Flying under the radar in the 2017 tax reform package was a sleeper provision that authorized the designation of “opportunity zones” and the creation of “opportunity funds.” This versatile program has the potential to stabilize and revitalize distressed neighborhoods and surrounding communities by unlocking private investment capital through a series of tax benefits.
The provision allows individual and corporate investors to defer capital gains tax until 2026 if those gains are reinvested into new construction or major rehabilitation of projects in economically depressed areas via designated opportunity funds. If held for five years, the original amount of capital gains tax due is reduced by 10%; if held for seven years it is reduced by an additional 5%. If the investment is held for at least ten years, gains on the invested amount accrue tax-free.
Estimates suggest that $6.1 trillion of unrealized capital gains is held by American households ($3.8 trillion) and American corporations ($2.3 trillion). Getting to that capital will be a bit trickier. Much of the money is disaggregated across individual accounts managed across myriad institutions and platforms.
At least 90 percent of the assets in such funds must be invested in government-designated low-income zones. The governor of each state was able to designate up to 25 percent of the state’s low-income communities (LIC) as opportunity zones. Up to 5 percent of the designated zones could be contiguous to LIC tracts. The zones are designed to be in areas that have a poverty rate of at least 20 percent or that have a median income that does not exceed 80 percent of the metropolitan area’s median income. The final designations were made in spring 2018. In total, 8,700 opportunity zones were chosen by state governors and approved by the U.S. Department of the Treasury. These zones range from a few blocks in large metro areas to entire municipalities in some rural states. The Treasury Department has indicated that no additional opportunity zones will be added.
The expectation is that the added tax incentives will make investment in these disadvantaged areas just a little more enticing and add another option to the capital stack. Concerns exist that the investment capital that may come flooding in also has the potential to push out residents and achieve value primarily for investors. It is expected that states and local communities will provide guidelines to ensure that the objectives of affordable housing, strong neighborhoods, and vibrant, diverse, and sustainable communities are met.
As of the third week in August 2018, final rules from the Treasury Department were still pending.
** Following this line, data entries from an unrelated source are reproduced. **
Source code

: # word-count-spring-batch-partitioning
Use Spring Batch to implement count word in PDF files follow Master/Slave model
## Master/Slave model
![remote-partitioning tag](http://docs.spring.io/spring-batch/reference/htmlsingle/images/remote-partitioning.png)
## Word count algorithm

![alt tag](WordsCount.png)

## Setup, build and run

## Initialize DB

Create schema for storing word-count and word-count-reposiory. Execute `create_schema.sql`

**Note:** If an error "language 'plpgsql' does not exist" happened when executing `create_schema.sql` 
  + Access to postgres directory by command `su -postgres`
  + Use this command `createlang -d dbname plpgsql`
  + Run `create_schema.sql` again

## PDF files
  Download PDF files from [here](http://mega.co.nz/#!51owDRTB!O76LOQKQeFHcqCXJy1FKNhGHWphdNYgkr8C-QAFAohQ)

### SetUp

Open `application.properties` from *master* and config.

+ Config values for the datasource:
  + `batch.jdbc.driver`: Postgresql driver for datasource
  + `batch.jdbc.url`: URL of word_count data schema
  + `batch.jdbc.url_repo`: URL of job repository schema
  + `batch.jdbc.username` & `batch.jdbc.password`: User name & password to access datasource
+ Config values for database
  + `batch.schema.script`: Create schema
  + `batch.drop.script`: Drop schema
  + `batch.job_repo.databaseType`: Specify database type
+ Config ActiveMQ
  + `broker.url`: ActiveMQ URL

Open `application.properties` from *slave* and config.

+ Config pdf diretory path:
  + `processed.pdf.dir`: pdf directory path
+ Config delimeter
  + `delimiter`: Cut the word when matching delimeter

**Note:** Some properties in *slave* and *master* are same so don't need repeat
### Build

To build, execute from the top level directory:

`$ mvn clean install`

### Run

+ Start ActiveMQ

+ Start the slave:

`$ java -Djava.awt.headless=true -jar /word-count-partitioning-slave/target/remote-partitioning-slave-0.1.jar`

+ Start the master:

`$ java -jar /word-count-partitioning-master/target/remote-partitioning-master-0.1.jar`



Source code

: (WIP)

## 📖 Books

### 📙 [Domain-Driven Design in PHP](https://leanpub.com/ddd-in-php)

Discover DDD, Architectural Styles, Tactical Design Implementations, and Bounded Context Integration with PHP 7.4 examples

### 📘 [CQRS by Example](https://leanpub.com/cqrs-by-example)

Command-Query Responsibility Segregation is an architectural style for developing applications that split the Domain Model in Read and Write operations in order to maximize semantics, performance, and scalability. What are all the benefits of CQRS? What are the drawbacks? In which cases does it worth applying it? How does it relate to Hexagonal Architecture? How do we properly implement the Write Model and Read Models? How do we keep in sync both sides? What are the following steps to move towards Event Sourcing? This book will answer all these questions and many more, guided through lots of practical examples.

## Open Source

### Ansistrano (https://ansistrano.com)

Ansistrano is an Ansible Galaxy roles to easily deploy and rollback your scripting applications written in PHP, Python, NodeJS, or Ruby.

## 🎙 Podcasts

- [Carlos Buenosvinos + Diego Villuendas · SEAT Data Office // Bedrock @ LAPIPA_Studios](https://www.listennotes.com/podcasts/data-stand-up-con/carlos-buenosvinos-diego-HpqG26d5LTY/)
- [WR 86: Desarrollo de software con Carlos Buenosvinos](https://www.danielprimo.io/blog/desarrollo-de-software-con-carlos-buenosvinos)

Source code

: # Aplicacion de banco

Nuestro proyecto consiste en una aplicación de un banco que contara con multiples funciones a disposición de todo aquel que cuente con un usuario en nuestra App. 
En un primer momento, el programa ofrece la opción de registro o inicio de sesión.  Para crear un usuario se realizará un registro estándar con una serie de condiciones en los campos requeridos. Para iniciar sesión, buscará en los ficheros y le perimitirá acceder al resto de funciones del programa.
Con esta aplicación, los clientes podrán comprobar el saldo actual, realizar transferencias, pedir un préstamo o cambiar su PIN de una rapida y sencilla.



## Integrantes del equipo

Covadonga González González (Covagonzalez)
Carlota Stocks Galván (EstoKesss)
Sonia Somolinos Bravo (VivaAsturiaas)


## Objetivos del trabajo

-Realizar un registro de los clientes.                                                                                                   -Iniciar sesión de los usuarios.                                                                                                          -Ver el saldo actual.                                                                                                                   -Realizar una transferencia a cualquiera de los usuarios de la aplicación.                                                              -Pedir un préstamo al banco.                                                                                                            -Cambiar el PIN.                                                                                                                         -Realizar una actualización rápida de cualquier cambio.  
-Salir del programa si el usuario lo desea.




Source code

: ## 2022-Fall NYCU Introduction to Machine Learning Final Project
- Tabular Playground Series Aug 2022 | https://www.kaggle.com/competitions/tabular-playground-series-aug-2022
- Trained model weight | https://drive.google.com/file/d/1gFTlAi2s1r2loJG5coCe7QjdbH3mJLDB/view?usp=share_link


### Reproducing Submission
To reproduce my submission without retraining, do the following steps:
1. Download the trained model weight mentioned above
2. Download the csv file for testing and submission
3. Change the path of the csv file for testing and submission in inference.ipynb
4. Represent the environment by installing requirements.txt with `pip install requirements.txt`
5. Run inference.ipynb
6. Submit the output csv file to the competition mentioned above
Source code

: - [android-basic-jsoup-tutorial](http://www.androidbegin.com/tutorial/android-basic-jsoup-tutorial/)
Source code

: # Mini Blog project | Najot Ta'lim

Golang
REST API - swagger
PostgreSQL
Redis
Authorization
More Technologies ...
I’ve found that buildings and communities are deceptively complex. In their simplest form, buildings provide us with shelter and enable us to work productively. Communities link us together and provide the necessities of a civilized society - roads and schools, safety and security, systems of communication and infrastructure - energy, water and waste disposal,. But, beyond that they are also an eco-system that reflects the culture and values of the people that live, work and play within them. A unique matrix of individual parts that when put together in a thoughtful and intentional way create harmony and enable each of us to bring our best selves to the mix. Buildings play an important role in how easily and effectively we can do that. And the recognition of how people interact with each other is key to creating a resilient and vibrant community.
The best projects are ones in which we make the conscious choice to be mindful and think holistically and systemically about the solutions. The trans-disciplinary nature of the team and partnering with the community brings forth solutions that may not be obvious or expected, but in the end are more meaningful and durable. By sharing roles and crossing disciplines we learn from and challenge each other, ultimately pooling and integrating a wealth of expertise. Today’s world requires a vastly different analysis - one that looks at the total value of resiliency, sustainability and high performance. It includes the full range of economic, social and environmental impacts. Decisions around sustainability need to quickly move beyond neat rows of check boxes (and simple payback) to the messy complexity of real life.
There exists a quantifiable and integrated suite of payoffs at the property level that accrue to the owner and occupants, as well as at enterprise and community levels. Successful adaptation and change happens when we are able to articulate the benefits in the context of this complexity and make this the primary source of inspiration and the lever for action versus falling into the trap of easy black and white answers."